Seyahat harcamaları, Mercedes-Benz, HP, Siemens, Coca-Cola gibi dünyanın dört bir yanında on binlerce çalışanı olan çok uluslu şirketlerin ve devletlerin dış ilişkilerinde aktif rol oynayan bakanlık ve diğer kurumların gider kalemlerinden önemli bir tanesi durumundadır.
Böylesi büyük şirketlerdeki seyahat sayısı o denli fazla olabilmektedir ki, işin mâlî boyutunun yanı sıra, çalışanların seyahatlerinin organizasyonu da büyük önem taşımaktadır.
Bu yüzden şirket bünyelerinde işi tamamen seyahatleri organize etmek olan idarî birimler (müdürlük, şeflik gibi) olduğu gibi, sadece iş amaçlı seyahat pazarına odaklanan acenteler de bulunmaktadır.
Hava, kara, demiryolu ulaşımı ve otel rezervasyonu, bu kapsamda ilk akla gelenler.
İngilizcede “Travel Management Company” (TMC) olarak adlandırılan bu kategori için Türkçede “Seyahat Yönetim Şirketi” (SYŞ) tâbirini kullanmayı uygun bulduk.
İşe havayolu sektörü açısından baktığımızda en basit şekilde, yani bir havayolu şirketi ile yolcular arasında konumlanmış olmaları sebebiyle, “acente” olarak tanımlanabilecek bu şirketlerin, sahip oldukları büyüklük ve müşterilerine sunmuş oldukları hizmet seviyesi açılarından çok daha farklı bir biçimde değerlendirilmeleri gerekiyor.
Bu şirketler temel olarak, hizmet verdikleri müşteri tabanı ile seyahat hizmetini sunan asıl aktörlere (mesela bir havayolu şirketi) aracılık etmekteler.

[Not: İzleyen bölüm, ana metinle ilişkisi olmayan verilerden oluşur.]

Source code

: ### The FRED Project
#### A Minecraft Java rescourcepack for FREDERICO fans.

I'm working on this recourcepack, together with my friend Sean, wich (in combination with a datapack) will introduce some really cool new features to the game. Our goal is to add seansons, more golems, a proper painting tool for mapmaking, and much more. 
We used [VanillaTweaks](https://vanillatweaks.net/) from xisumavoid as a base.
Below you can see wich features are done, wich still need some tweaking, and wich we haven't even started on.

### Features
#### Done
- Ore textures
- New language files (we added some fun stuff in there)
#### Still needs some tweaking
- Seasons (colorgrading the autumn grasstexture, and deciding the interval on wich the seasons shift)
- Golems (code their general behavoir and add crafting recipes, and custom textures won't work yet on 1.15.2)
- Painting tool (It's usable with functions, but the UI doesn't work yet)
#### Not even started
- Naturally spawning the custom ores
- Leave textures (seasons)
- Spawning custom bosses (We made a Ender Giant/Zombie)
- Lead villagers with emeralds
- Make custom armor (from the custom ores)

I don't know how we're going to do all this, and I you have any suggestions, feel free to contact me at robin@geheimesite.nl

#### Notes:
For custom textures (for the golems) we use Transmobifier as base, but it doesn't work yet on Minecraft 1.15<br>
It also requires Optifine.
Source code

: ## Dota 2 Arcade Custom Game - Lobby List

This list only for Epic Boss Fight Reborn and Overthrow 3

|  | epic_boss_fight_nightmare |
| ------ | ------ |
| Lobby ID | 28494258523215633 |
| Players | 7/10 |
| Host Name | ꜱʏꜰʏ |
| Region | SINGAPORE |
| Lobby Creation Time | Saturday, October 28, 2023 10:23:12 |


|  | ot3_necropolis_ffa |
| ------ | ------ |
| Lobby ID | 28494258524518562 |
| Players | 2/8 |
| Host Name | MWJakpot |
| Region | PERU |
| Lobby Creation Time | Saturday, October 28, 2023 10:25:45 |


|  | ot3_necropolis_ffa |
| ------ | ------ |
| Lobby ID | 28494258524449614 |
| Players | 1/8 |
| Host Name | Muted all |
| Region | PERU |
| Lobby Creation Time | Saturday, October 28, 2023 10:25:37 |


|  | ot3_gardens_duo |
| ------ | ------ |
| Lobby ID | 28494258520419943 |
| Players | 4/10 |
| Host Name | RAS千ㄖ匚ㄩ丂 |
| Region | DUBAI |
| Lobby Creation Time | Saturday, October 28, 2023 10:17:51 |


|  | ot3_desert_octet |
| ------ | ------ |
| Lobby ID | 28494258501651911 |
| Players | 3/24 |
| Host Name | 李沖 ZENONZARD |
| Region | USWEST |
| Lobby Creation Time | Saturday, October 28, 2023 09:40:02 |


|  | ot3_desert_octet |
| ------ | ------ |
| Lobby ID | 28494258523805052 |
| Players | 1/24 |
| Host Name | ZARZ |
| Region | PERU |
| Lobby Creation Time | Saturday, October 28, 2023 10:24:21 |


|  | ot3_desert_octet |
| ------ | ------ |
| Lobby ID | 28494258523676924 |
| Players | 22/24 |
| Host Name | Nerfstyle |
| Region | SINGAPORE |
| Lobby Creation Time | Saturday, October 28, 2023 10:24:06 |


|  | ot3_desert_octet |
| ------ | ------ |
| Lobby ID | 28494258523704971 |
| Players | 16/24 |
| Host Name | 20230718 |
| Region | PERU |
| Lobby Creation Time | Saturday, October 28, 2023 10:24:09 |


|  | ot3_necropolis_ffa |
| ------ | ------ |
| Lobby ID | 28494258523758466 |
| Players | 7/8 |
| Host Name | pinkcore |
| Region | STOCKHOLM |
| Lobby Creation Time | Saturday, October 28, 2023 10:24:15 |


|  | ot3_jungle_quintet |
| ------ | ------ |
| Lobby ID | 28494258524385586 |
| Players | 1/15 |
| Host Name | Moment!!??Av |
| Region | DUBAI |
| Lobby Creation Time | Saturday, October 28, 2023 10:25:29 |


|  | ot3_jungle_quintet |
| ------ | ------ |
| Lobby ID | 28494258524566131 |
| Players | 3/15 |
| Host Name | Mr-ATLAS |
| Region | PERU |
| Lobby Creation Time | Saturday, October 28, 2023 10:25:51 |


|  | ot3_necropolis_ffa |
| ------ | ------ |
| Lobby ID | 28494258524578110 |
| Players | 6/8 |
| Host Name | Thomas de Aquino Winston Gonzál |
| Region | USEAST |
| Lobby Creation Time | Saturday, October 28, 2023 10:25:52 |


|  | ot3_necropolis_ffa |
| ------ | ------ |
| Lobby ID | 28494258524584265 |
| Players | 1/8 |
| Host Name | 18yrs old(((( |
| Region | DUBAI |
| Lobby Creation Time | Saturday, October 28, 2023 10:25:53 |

Carlson Wagonlit Travel, American Express Global Business Travel, HRG, BCD Travel gibileri, seyahat yönetim şirketi denildiğinde ilk akla gelenlerden bazıları.

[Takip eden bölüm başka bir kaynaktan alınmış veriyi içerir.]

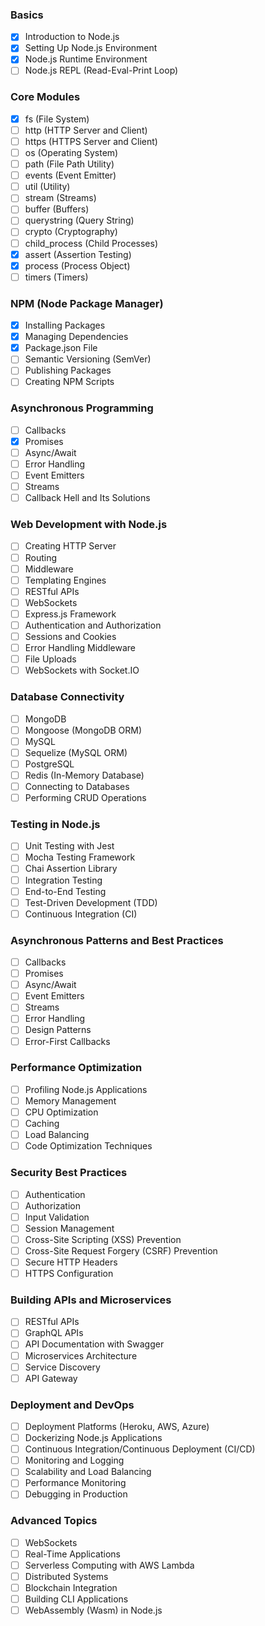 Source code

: ### Basics

- [x] Introduction to Node.js
- [x] Setting Up Node.js Environment
- [x] Node.js Runtime Environment
- [ ] Node.js REPL (Read-Eval-Print Loop)

### Core Modules

- [x] fs (File System)
- [ ] http (HTTP Server and Client)
- [ ] https (HTTPS Server and Client)
- [ ] os (Operating System)
- [ ] path (File Path Utility)
- [ ] events (Event Emitter)
- [ ] util (Utility)
- [ ] stream (Streams)
- [ ] buffer (Buffers)
- [ ] querystring (Query String)
- [ ] crypto (Cryptography)
- [ ] child_process (Child Processes)
- [x] assert (Assertion Testing)
- [x] process (Process Object)
- [ ] timers (Timers)

### NPM (Node Package Manager)

- [x] Installing Packages
- [x] Managing Dependencies
- [x] Package.json File
- [ ] Semantic Versioning (SemVer)
- [ ] Publishing Packages
- [ ] Creating NPM Scripts

### Asynchronous Programming

- [ ] Callbacks
- [x] Promises
- [ ] Async/Await
- [ ] Error Handling
- [ ] Event Emitters
- [ ] Streams
- [ ] Callback Hell and Its Solutions

### Web Development with Node.js

- [ ] Creating HTTP Server
- [ ] Routing
- [ ] Middleware
- [ ] Templating Engines
- [ ] RESTful APIs
- [ ] WebSockets
- [ ] Express.js Framework
- [ ] Authentication and Authorization
- [ ] Sessions and Cookies
- [ ] Error Handling Middleware
- [ ] File Uploads
- [ ] WebSockets with Socket.IO

### Database Connectivity

- [ ] MongoDB
- [ ] Mongoose (MongoDB ORM)
- [ ] MySQL
- [ ] Sequelize (MySQL ORM)
- [ ] PostgreSQL
- [ ] Redis (In-Memory Database)
- [ ] Connecting to Databases
- [ ] Performing CRUD Operations

### Testing in Node.js

- [ ] Unit Testing with Jest
- [ ] Mocha Testing Framework
- [ ] Chai Assertion Library
- [ ] Integration Testing
- [ ] End-to-End Testing
- [ ] Test-Driven Development (TDD)
- [ ] Continuous Integration (CI)

### Asynchronous Patterns and Best Practices

- [ ] Callbacks
- [ ] Promises
- [ ] Async/Await
- [ ] Event Emitters
- [ ] Streams
- [ ] Error Handling
- [ ] Design Patterns
- [ ] Error-First Callbacks

### Performance Optimization

- [ ] Profiling Node.js Applications
- [ ] Memory Management
- [ ] CPU Optimization
- [ ] Caching
- [ ] Load Balancing
- [ ] Code Optimization Techniques

### Security Best Practices

- [ ] Authentication
- [ ] Authorization
- [ ] Input Validation
- [ ] Session Management
- [ ] Cross-Site Scripting (XSS) Prevention
- [ ] Cross-Site Request Forgery (CSRF) Prevention
- [ ] Secure HTTP Headers
- [ ] HTTPS Configuration

### Building APIs and Microservices

- [ ] RESTful APIs
- [ ] GraphQL APIs
- [ ] API Documentation with Swagger
- [ ] Microservices Architecture
- [ ] Service Discovery
- [ ] API Gateway

### Deployment and DevOps

- [ ] Deployment Platforms (Heroku, AWS, Azure)
- [ ] Dockerizing Node.js Applications
- [ ] Continuous Integration/Continuous Deployment (CI/CD)
- [ ] Monitoring and Logging
- [ ] Scalability and Load Balancing
- [ ] Performance Monitoring
- [ ] Debugging in Production

### Advanced Topics

- [ ] WebSockets
- [ ] Real-Time Applications
- [ ] Serverless Computing with AWS Lambda
- [ ] Distributed Systems
- [ ] Blockchain Integration
- [ ] Building CLI Applications
- [ ] WebAssembly (Wasm) in Node.js
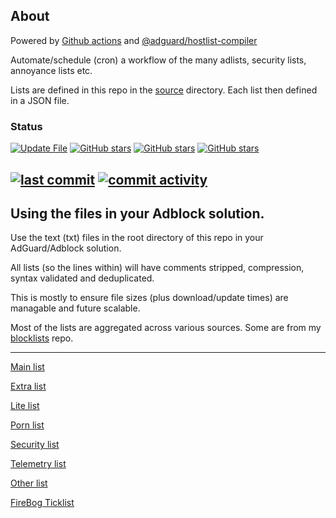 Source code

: ## About

Powered by [Github actions](https://github.com/features/actions) and [@adguard/hostlist-compiler](https://github.com/AdguardTeam/FiltersCompiler)

Automate/schedule (cron) a workflow of the many adlists, security lists, annoyance lists etc.

Lists are defined in this repo in the [source](source) directory. Each list then defined in a JSON file.


### Status

[![Update File](https://github.com/SystemJargon/filters/actions/workflows/main.yml/badge.svg)](https://github.com/SystemJargon/filters/actions/workflows/main.yml) [![GitHub stars](https://img.shields.io/github/stars/systemjargon/filters)](https://github.com/systemjargon/filters/stargazers) [![GitHub stars](https://img.shields.io/github/forks/systemjargon/filters)](https://github.com/systemjargon/filters/stargazers) [![GitHub stars](https://img.shields.io/github/issues/systemjargon/filters)](https://github.com/systemjargon/filters/stargazers)


[![last commit](https://img.shields.io/github/last-commit/SystemJargon/filters.svg)](https://github.com/SystemJargon/filters/commits/master)
[![commit activity](https://img.shields.io/github/commit-activity/y/SystemJargon/filters.svg)](https://github.com/SystemJargon/filters/commits/master)
----

## Using the files in your Adblock solution.

Use the text (txt) files in the root directory of this repo in your AdGuard/Adblock solution. 

All lists (so the lines within) will have comments stripped, compression, syntax validated and deduplicated. 

This is mostly to ensure file sizes (plus download/update times) are managable and future scalable.

Most of the lists are aggregated across various sources. Some are from my [blocklists](https://github.com/systemjargon/blocklists) repo.


----


[Main list](https://raw.githubusercontent.com/systemjargon/filters/main/filter.txt)

[Extra list](https://raw.githubusercontent.com/systemjargon/filters/main/extra.txt)

[Lite list](https://raw.githubusercontent.com/systemjargon/filters/main/lite.txt)

[Porn list](https://raw.githubusercontent.com//systemjargon/filters/main/porn.txt)

[Security list](https://raw.githubusercontent.com/systemjargon/filters/main/security.txt)

[Telemetry list](https://raw.githubusercontent.com/systemjargon/filters/main/security.txt)

[Other list](https://raw.githubusercontent.com/systemjargon/filters/main/other.txt)

[FireBog Ticklist](https://raw.githubusercontent.com/systemjargon/filters/main/firebog-ticklist.txt)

Carlson Wagonlit (CWT) adlı şirketi örnek vermek gerekirse; Somali, Irak, Afganistan gibi sorunlu bazı noktalar dışında, 20.000’den fazla personeliyle dünyanın neredeyse tamamında hizmet veriyor.
Bunların bir kısmında tüzel kişilik olarak bizzat yer alırken, Türkiye örneğinde olduğu gibi, bazı ülkelerde iş ortakları üzerinden faaliyet gösteriyor. Şirketin Türkiye’deki iş ortağı, Vista Tourism adlı kuruluş.
Kendisini, “iş amaçlı seyahat yönetimi konusunda uzmanlaşmış bir küresel lider” şeklinde tanımlayan CWT’den bugün yapılan basın açıklaması, seyahat yönetim şirketlerinin hangi büyüklüğe ulaştıklarını göstermesi açısından bir hayli çarpıcı.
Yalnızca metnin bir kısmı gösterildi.